Question
On July 1st Brockman Manufacturing Company (BMC) purchased some new factory equipment. The equipment had a base price of $100,000 plus 5% GST. BMC paid
On July 1st Brockman Manufacturing Company (BMC) purchased some new factory equipment. The equipment had a base price of $100,000 plus 5% GST. BMC paid $3,150 shipping (including 5% GST) on top of the base price to get the equipment to the factory. BMC also paid $4,200 (including 5% GST) for specialized enhancements that are needed to get the equipment ready to use. To pay for the purchase (including shipping and enhancements), BMC used $16,350 of cash and took out a 4 year loan from the bank for the remainder. The loan carries a 5% interest rate and is setup as a fixed principal plus interest loan. The first installment payment on the loan is due August 1st . The equipment has an estimated useful life of 4 years and a residual value of $20,000. The company uses the diminishing balance method of depreciation with a 40% rate.

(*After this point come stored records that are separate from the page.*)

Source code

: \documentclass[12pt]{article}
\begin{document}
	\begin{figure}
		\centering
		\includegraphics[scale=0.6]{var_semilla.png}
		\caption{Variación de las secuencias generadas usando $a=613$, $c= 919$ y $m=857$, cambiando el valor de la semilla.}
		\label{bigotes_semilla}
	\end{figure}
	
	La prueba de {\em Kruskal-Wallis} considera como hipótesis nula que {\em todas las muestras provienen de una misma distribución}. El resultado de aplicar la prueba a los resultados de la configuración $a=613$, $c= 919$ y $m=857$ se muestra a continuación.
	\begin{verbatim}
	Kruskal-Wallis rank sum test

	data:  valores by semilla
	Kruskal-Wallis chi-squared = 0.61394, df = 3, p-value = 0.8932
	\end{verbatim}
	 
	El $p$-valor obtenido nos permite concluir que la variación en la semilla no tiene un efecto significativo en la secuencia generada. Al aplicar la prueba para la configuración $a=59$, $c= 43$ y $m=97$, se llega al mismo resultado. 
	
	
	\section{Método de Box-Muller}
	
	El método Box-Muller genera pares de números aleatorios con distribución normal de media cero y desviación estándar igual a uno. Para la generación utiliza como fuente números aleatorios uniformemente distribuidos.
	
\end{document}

11.) Complete the journal entry to record the purchase of the equipment. (4 marks)
12.) Complete the payment schedule below for the first 3 payments of the loan. Round to the nearest dollar. (6 Marks)
Payment Date Opening Princial Payment Amount Interest Principal Reduction Ending Principal
August 1
September 1
October 1 5
13.) Calculate the first 4 years of depreciation on the equipment assuming the company has a June 30 fiscal year end. (6 marks)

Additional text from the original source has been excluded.